**Problem to work on**. Write out exactly the lines from the one holding "subscriber.controller.js: Handles subscriber" to the last line of the entries, both ends included and nothing else, without the pictures.

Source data
■ ■ ■

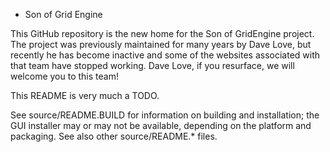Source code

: 
- Son of Grid Engine


This GitHub repository is the new home for the Son of GridEngine project.
The project was previously maintained for many years by Dave Love, but recently
he has become inactive and some of the websites associated with that
team have stopped working.  Dave Love, if you resurface, we will welcome you
to this team!

This README is very much a TODO.

See source/README.BUILD for information on building and installation;
the GUI installer may or may not be available, depending on the
platform and packaging.  See also other source/README.* files.
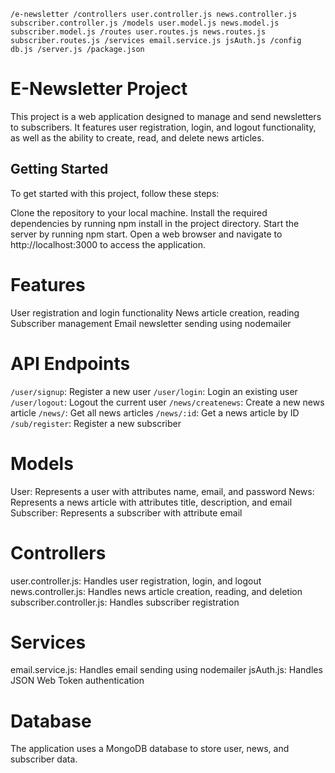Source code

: `/e-newsletter
  /controllers
    user.controller.js
    news.controller.js
    subscriber.controller.js
  /models
    user.model.js
    news.model.js
    subscriber.model.js
  /routes
    user.routes.js
    news.routes.js
    subscriber.routes.js
  /services
    email.service.js
    jsAuth.js
  /config
    db.js
  /server.js
/package.json`


# E-Newsletter Project
This project is a web application designed to manage and send newsletters to subscribers. It features user registration, login, and logout functionality, as well as the ability to create, read, and delete news articles.

## Getting Started
To get started with this project, follow these steps:

Clone the repository to your local machine.
Install the required dependencies by running npm install in the project directory.
Start the server by running npm start.
Open a web browser and navigate to http://localhost:3000 to access the application.
# Features
User registration and login functionality
News article creation, reading
Subscriber management
Email newsletter sending using nodemailer
# API Endpoints
`/user/signup`: Register a new user
`/user/login`: Login an existing user
`/user/logout`: Logout the current user
`/news/createnews`: Create a new news article
`/news/`: Get all news articles
`/news/:id`: Get a news article by ID
`/sub/register`: Register a new subscriber
# Models
User: Represents a user with attributes name, email, and password
News: Represents a news article with attributes title, description, and email
Subscriber: Represents a subscriber with attribute email
# Controllers
user.controller.js: Handles user registration, login, and logout
news.controller.js: Handles news article creation, reading, and deletion
subscriber.controller.js: Handles subscriber registration
# Services
email.service.js: Handles email sending using nodemailer
jsAuth.js: Handles JSON Web Token authentication
# Database
The application uses a MongoDB database to store user, news, and subscriber data.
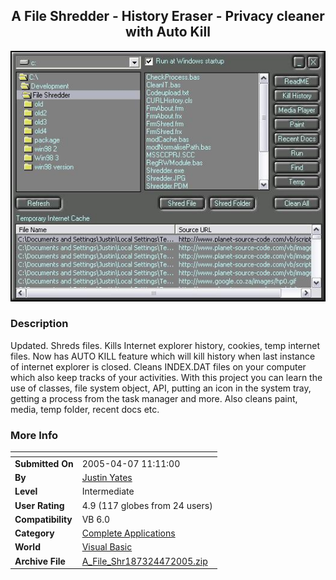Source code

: ﻿<div align="center">

## A File Shredder \- History Eraser \- Privacy cleaner  with Auto Kill

<img src="PIC200533939134983.JPG">
</div>

### Description

Updated. Shreds files. Kills Internet explorer history, cookies, temp internet files. Now has AUTO KILL feature which will kill history when last instance of internet explorer is closed. Cleans INDEX.DAT files on your computer which also keep tracks of your activities. With this project you can learn the use of classes, file system object, API, putting an icon in the system tray, getting a process from the task manager and more. Also cleans paint, media, temp folder, recent docs etc.
 
### More Info
 


<span>             |<span>
---                |---
**Submitted On**   |2005-04-07 11:11:00
**By**             |[Justin Yates](https://github.com/Planet-Source-Code/PSCIndex/blob/master/ByAuthor/justin-yates.md)
**Level**          |Intermediate
**User Rating**    |4.9 (117 globes from 24 users)
**Compatibility**  |VB 6\.0
**Category**       |[Complete Applications](https://github.com/Planet-Source-Code/PSCIndex/blob/master/ByCategory/complete-applications__1-27.md)
**World**          |[Visual Basic](https://github.com/Planet-Source-Code/PSCIndex/blob/master/ByWorld/visual-basic.md)
**Archive File**   |[A\_File\_Shr187324472005\.zip](https://github.com/Planet-Source-Code/justin-yates-a-file-shredder-history-eraser-privacy-cleaner-with-auto-kill__1-49643/archive/master.zip)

■ ■ ■

**Output for this task**.
subscriber.controller.js: Handles subscriber registration
# Services
email.service.js: Handles email sending using nodemailer
jsAuth.js: Handles JSON Web Token authentication
# Database
The application uses a MongoDB database to store user, news, and subscriber data.
Source code

: ﻿<div align="center">

## A File Shredder \- History Eraser \- Privacy cleaner  with Auto Kill

<img src="PIC200533939134983.JPG">
</div>

### Description

Updated. Shreds files. Kills Internet explorer history, cookies, temp internet files. Now has AUTO KILL feature which will kill history when last instance of internet explorer is closed. Cleans INDEX.DAT files on your computer which also keep tracks of your activities. With this project you can learn the use of classes, file system object, API, putting an icon in the system tray, getting a process from the task manager and more. Also cleans paint, media, temp folder, recent docs etc.
 
### More Info
 


<span>             |<span>
---                |---
**Submitted On**   |2005-04-07 11:11:00
**By**             |[Justin Yates](https://github.com/Planet-Source-Code/PSCIndex/blob/master/ByAuthor/justin-yates.md)
**Level**          |Intermediate
**User Rating**    |4.9 (117 globes from 24 users)
**Compatibility**  |VB 6\.0
**Category**       |[Complete Applications](https://github.com/Planet-Source-Code/PSCIndex/blob/master/ByCategory/complete-applications__1-27.md)
**World**          |[Visual Basic](https://github.com/Planet-Source-Code/PSCIndex/blob/master/ByWorld/visual-basic.md)
**Archive File**   |[A\_File\_Shr187324472005\.zip](https://github.com/Planet-Source-Code/justin-yates-a-file-shredder-history-eraser-privacy-cleaner-with-auto-kill__1-49643/archive/master.zip)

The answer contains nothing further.